__Input material__
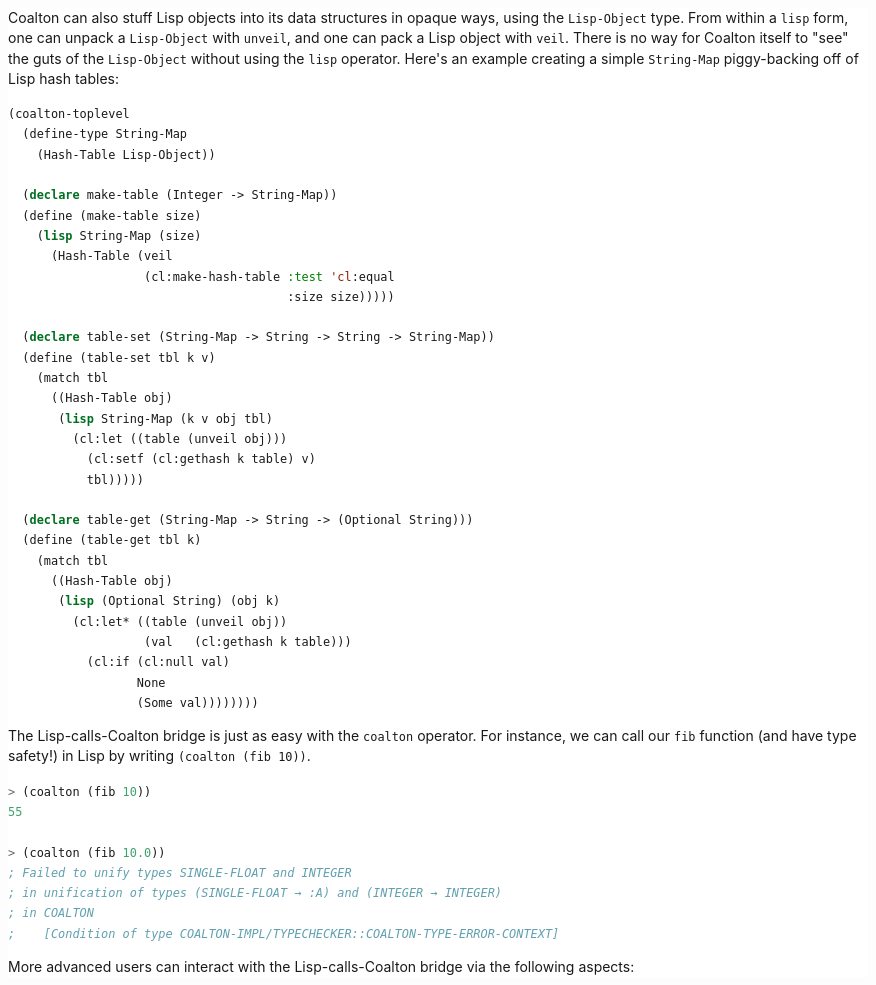 Coalton can also stuff Lisp objects into its data structures in opaque ways, using the `Lisp-Object` type. From within a `lisp` form, one can unpack a `Lisp-Object` with `unveil`, and one can pack a Lisp object with `veil`. There is no way for Coalton itself to "see" the guts of the `Lisp-Object` without using the `lisp` operator. Here's an example creating a simple `String-Map` piggy-backing off of Lisp hash tables:

```lisp
(coalton-toplevel
  (define-type String-Map
    (Hash-Table Lisp-Object))

  (declare make-table (Integer -> String-Map))
  (define (make-table size)
    (lisp String-Map (size)
      (Hash-Table (veil
                   (cl:make-hash-table :test 'cl:equal
                                       :size size)))))
  
  (declare table-set (String-Map -> String -> String -> String-Map))
  (define (table-set tbl k v)
    (match tbl
      ((Hash-Table obj)
       (lisp String-Map (k v obj tbl)
         (cl:let ((table (unveil obj)))
           (cl:setf (cl:gethash k table) v)
           tbl)))))
  
  (declare table-get (String-Map -> String -> (Optional String)))
  (define (table-get tbl k)
    (match tbl
      ((Hash-Table obj)
       (lisp (Optional String) (obj k)
         (cl:let* ((table (unveil obj))
                   (val   (cl:gethash k table)))
           (cl:if (cl:null val)
                  None
                  (Some val))))))))
```

The Lisp-calls-Coalton bridge is just as easy with the `coalton` operator. For instance, we can call our `fib` function (and have type safety!) in Lisp by writing `(coalton (fib 10))`.

```lisp
> (coalton (fib 10))
55

> (coalton (fib 10.0))
; Failed to unify types SINGLE-FLOAT and INTEGER
; in unification of types (SINGLE-FLOAT → :A) and (INTEGER → INTEGER)
; in COALTON
;    [Condition of type COALTON-IMPL/TYPECHECKER::COALTON-TYPE-ERROR-CONTEXT]
```

More advanced users can interact with the Lisp-calls-Coalton bridge via the following aspects:
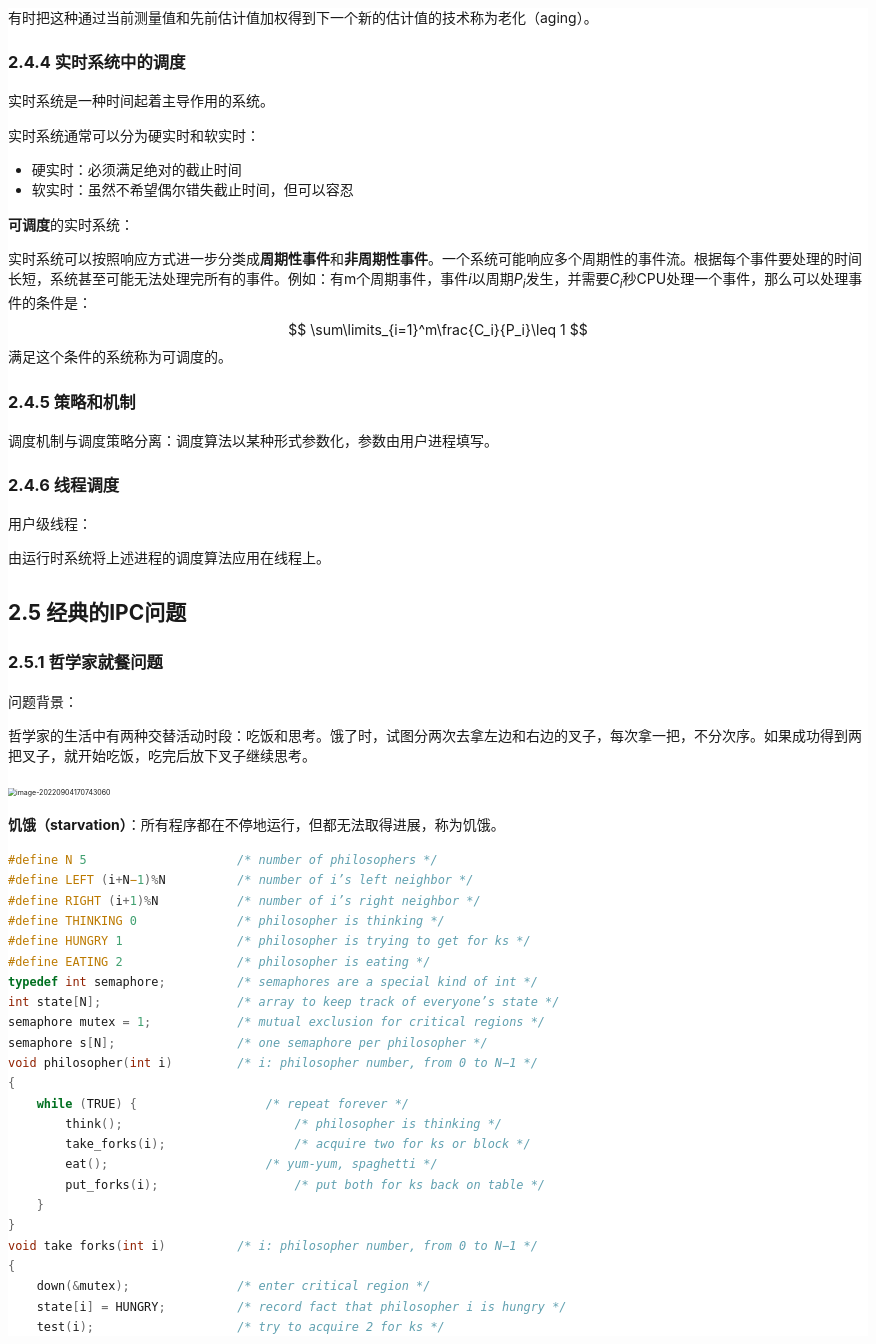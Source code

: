   有时把这种通过当前测量值和先前估计值加权得到下一个新的估计值的技术称为老化（aging）。

### 2.4.4 实时系统中的调度

实时系统是一种时间起着主导作用的系统。

实时系统通常可以分为硬实时和软实时：

- 硬实时：必须满足绝对的截止时间
- 软实时：虽然不希望偶尔错失截止时间，但可以容忍

**可调度**的实时系统：

实时系统可以按照响应方式进一步分类成**周期性事件**和**非周期性事件**。一个系统可能响应多个周期性的事件流。根据每个事件要处理的时间长短，系统甚至可能无法处理完所有的事件。例如：有m个周期事件，事件$i$以周期$P_i$发生，并需要$C_i$秒CPU处理一个事件，那么可以处理事件的条件是：
$$
\sum\limits_{i=1}^m\frac{C_i}{P_i}\leq 1
$$
满足这个条件的系统称为可调度的。

### 2.4.5 策略和机制

调度机制与调度策略分离：调度算法以某种形式参数化，参数由用户进程填写。

### 2.4.6 线程调度

用户级线程：

由运行时系统将上述进程的调度算法应用在线程上。

## 2.5 经典的IPC问题

### 2.5.1 哲学家就餐问题

问题背景：

哲学家的生活中有两种交替活动时段：吃饭和思考。饿了时，试图分两次去拿左边和右边的叉子，每次拿一把，不分次序。如果成功得到两把叉子，就开始吃饭，吃完后放下叉子继续思考。

<img src="https://cdn.jsdelivr.net/gh/Holmes233666/blogImage@main/img/image-20220904170743060.png" alt="image-20220904170743060" style="zoom:50%;" />

**饥饿（starvation）**：所有程序都在不停地运行，但都无法取得进展，称为饥饿。

```cpp
#define N 5 					/* number of philosophers */
#define LEFT (i+N−1)%N 			/* number of i’s left neighbor */
#define RIGHT (i+1)%N 			/* number of i’s right neighbor */
#define THINKING 0 				/* philosopher is thinking */
#define HUNGRY 1 				/* philosopher is trying to get for ks */
#define EATING 2 				/* philosopher is eating */
typedef int semaphore; 			/* semaphores are a special kind of int */
int state[N]; 					/* array to keep track of everyone’s state */
semaphore mutex = 1; 			/* mutual exclusion for critical regions */
semaphore s[N]; 				/* one semaphore per philosopher */
void philosopher(int i) 		/* i: philosopher number, from 0 to N−1 */
{
    while (TRUE) { 					/* repeat forever */
        think(); 						/* philosopher is thinking */
        take_forks(i); 					/* acquire two for ks or block */
        eat(); 						/* yum-yum, spaghetti */
        put_forks(i); 					/* put both for ks back on table */
	}
}
void take forks(int i) 			/* i: philosopher number, from 0 to N−1 */
{
    down(&mutex); 				/* enter critical region */
    state[i] = HUNGRY; 			/* record fact that philosopher i is hungry */
    test(i); 					/* try to acquire 2 for ks */
```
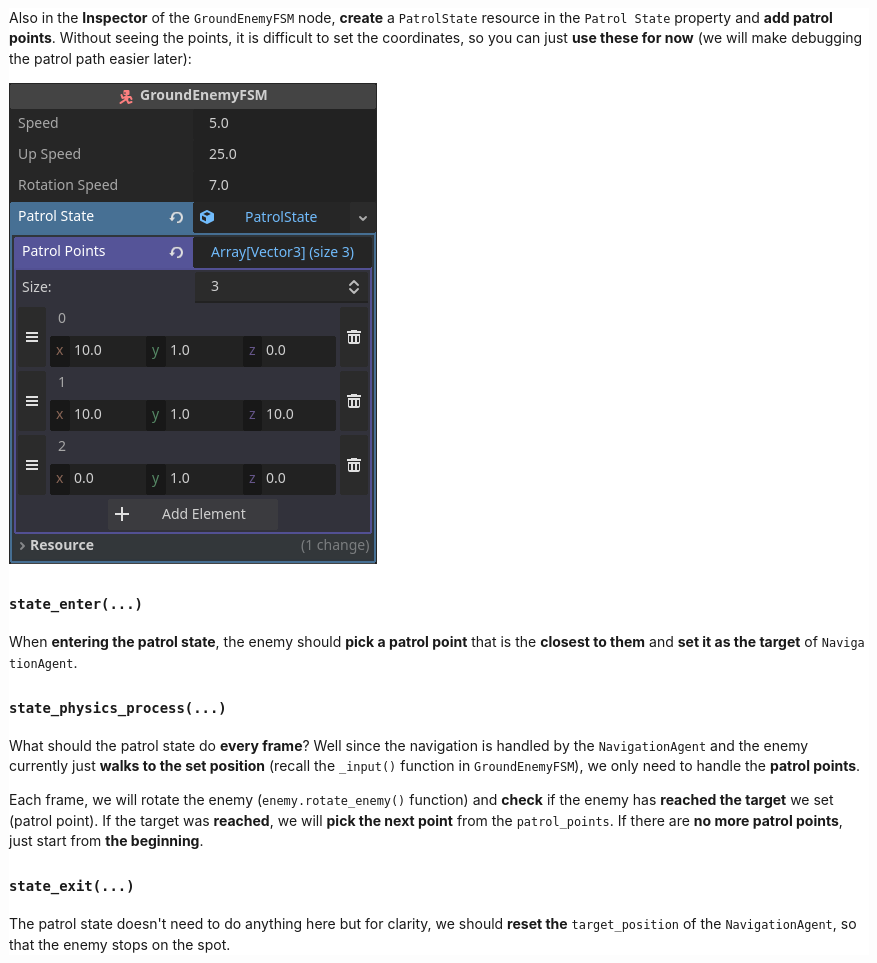 Also in the **Inspector** of the `GroundEnemyFSM` node, **create** a `PatrolState` resource in the `Patrol State` property and **add patrol points**. Without seeing the points, it is difficult to set the coordinates, so you can just **use these for now** (we will make debugging the patrol path easier later):

![](img/PatrolPoints.png)


### **`state_enter(...)`**
When **entering the patrol state**, the enemy should **pick a patrol point** that is the **closest to them** and **set it as the target** of `NavigationAgent`.


### **`state_physics_process(...)`**
What should the patrol state do **every frame**? Well since the navigation is handled by the `NavigationAgent` and the enemy currently just **walks to the set position** (recall the `_input()` function in `GroundEnemyFSM`), we only need to handle the **patrol points**.

Each frame, we will rotate the enemy (`enemy.rotate_enemy()` function) and **check** if the enemy has **reached the target** we set (patrol point). If the target was **reached**, we will **pick the next point** from the `patrol_points`. If there are **no more patrol points**, just start from **the beginning**.


### **`state_exit(...)`**
The patrol state doesn't need to do anything here but for clarity, we should **reset the** `target_position` of the `NavigationAgent`, so that the enemy stops on the spot.
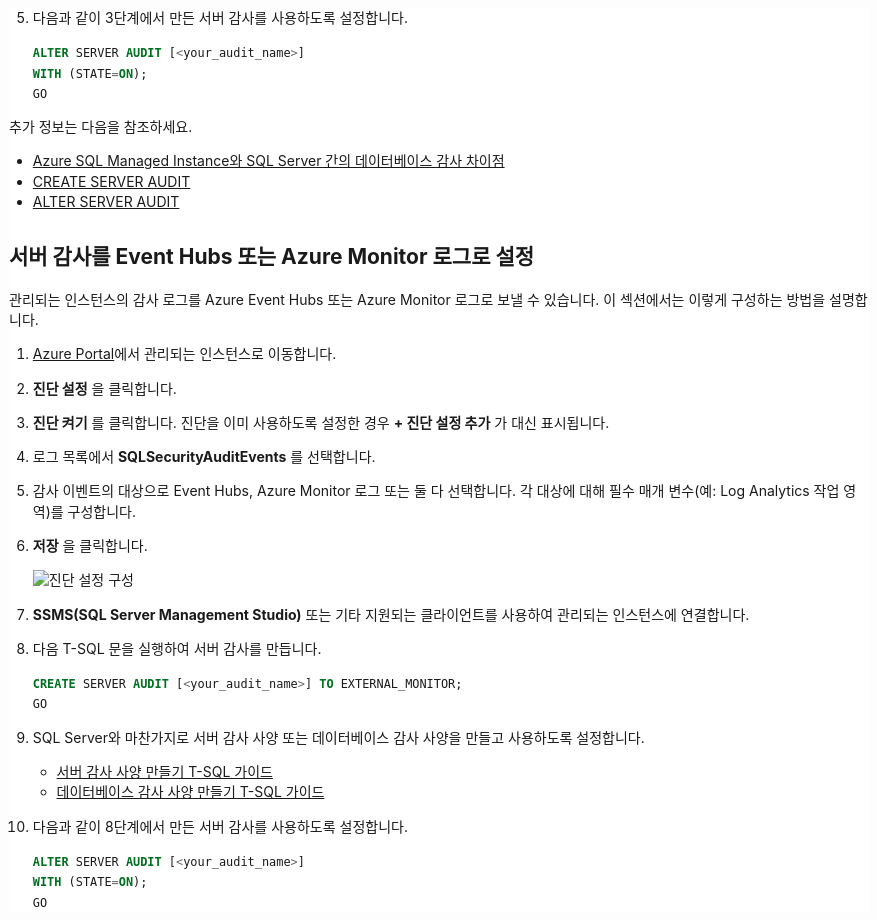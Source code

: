 5. 다음과 같이 3단계에서 만든 서버 감사를 사용하도록 설정합니다.

    ```SQL
    ALTER SERVER AUDIT [<your_audit_name>]
    WITH (STATE=ON);
    GO
    ```

추가 정보는 다음을 참조하세요.

- [Azure SQL Managed Instance와 SQL Server 간의 데이터베이스 감사 차이점](#auditing-differences-between-databases-in-azure-sql-managed-instance-and-databases-in-sql-server)
- [CREATE SERVER AUDIT](/sql/t-sql/statements/create-server-audit-transact-sql)
- [ALTER SERVER AUDIT](/sql/t-sql/statements/alter-server-audit-transact-sql)

## <a name="set-up-auditing-for-your-server-to-event-hubs-or-azure-monitor-logs"></a>서버 감사를 Event Hubs 또는 Azure Monitor 로그로 설정

관리되는 인스턴스의 감사 로그를 Azure Event Hubs 또는 Azure Monitor 로그로 보낼 수 있습니다. 이 섹션에서는 이렇게 구성하는 방법을 설명합니다.

1. [Azure Portal](https://portal.azure.com/)에서 관리되는 인스턴스로 이동합니다.

2. **진단 설정** 을 클릭합니다.

3. **진단 켜기** 를 클릭합니다. 진단을 이미 사용하도록 설정한 경우 **+ 진단 설정 추가** 가 대신 표시됩니다.

4. 로그 목록에서 **SQLSecurityAuditEvents** 를 선택합니다.

5. 감사 이벤트의 대상으로 Event Hubs, Azure Monitor 로그 또는 둘 다 선택합니다. 각 대상에 대해 필수 매개 변수(예: Log Analytics 작업 영역)를 구성합니다.

6. **저장** 을 클릭합니다.

    ![진단 설정 구성](./media/auditing-configure/9_mi_configure_diagnostics.png)

7. **SSMS(SQL Server Management Studio)** 또는 기타 지원되는 클라이언트를 사용하여 관리되는 인스턴스에 연결합니다.

8. 다음 T-SQL 문을 실행하여 서버 감사를 만듭니다.

    ```SQL
    CREATE SERVER AUDIT [<your_audit_name>] TO EXTERNAL_MONITOR;
    GO
    ```

9. SQL Server와 마찬가지로 서버 감사 사양 또는 데이터베이스 감사 사양을 만들고 사용하도록 설정합니다.

   - [서버 감사 사양 만들기 T-SQL 가이드](/sql/t-sql/statements/create-server-audit-specification-transact-sql)
   - [데이터베이스 감사 사양 만들기 T-SQL 가이드](/sql/t-sql/statements/create-database-audit-specification-transact-sql)

10. 다음과 같이 8단계에서 만든 서버 감사를 사용하도록 설정합니다.

    ```SQL
    ALTER SERVER AUDIT [<your_audit_name>]
    WITH (STATE=ON);
    GO
    ```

__What you have to do__
Only lines containing the word "FLOAT" matter here: count them in the entries and give the number, nothing else.

__Response to this exercise__
2